(Task data Opens)
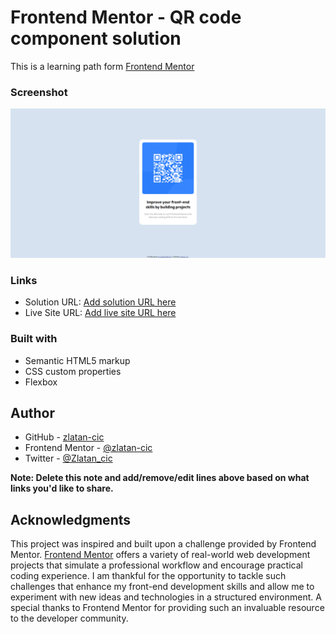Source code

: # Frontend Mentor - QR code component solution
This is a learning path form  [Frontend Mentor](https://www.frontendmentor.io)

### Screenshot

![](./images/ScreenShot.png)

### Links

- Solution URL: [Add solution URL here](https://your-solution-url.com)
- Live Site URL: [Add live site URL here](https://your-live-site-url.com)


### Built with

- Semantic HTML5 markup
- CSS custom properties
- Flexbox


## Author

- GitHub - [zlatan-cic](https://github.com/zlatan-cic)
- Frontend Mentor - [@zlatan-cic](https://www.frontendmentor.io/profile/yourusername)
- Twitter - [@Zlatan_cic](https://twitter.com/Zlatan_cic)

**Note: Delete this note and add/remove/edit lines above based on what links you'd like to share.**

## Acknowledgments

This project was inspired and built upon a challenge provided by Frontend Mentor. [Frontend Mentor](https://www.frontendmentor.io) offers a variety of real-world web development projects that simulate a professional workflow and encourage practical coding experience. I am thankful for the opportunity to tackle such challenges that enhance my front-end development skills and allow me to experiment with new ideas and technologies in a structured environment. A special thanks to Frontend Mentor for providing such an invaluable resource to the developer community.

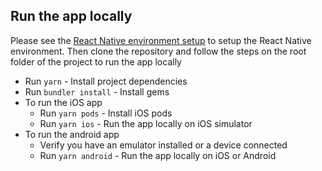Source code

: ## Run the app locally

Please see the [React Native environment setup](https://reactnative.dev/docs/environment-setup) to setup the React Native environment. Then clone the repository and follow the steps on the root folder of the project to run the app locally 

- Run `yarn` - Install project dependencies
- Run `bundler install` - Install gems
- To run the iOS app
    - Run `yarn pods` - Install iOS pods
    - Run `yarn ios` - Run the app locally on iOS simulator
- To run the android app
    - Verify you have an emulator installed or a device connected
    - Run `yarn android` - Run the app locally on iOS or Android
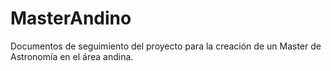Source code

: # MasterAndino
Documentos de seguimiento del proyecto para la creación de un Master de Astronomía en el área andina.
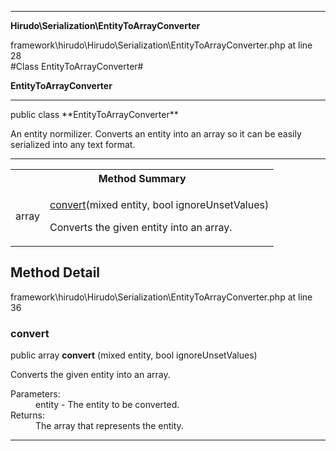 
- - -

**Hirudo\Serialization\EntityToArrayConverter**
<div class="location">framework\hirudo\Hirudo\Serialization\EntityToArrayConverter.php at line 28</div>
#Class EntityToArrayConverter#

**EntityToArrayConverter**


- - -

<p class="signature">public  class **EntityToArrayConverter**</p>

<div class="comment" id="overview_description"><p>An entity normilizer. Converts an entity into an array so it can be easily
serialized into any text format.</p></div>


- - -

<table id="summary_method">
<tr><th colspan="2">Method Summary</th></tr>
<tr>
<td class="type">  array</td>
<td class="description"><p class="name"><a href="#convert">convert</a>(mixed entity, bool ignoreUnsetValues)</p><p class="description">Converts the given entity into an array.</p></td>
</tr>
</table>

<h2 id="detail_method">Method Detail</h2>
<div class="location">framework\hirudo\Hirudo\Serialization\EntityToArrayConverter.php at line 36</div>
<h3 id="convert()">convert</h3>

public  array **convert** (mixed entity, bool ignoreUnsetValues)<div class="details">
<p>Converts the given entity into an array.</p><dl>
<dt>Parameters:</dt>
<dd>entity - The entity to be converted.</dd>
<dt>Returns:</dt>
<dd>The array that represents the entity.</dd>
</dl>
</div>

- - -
(Task data Closes)
**Task details:**
Every line in the listing above that mentions "here" should be returned.

**Exercise answer:**
- Solution URL: [Add solution URL here](https://your-solution-url.com)
- Live Site URL: [Add live site URL here](https://your-live-site-url.com)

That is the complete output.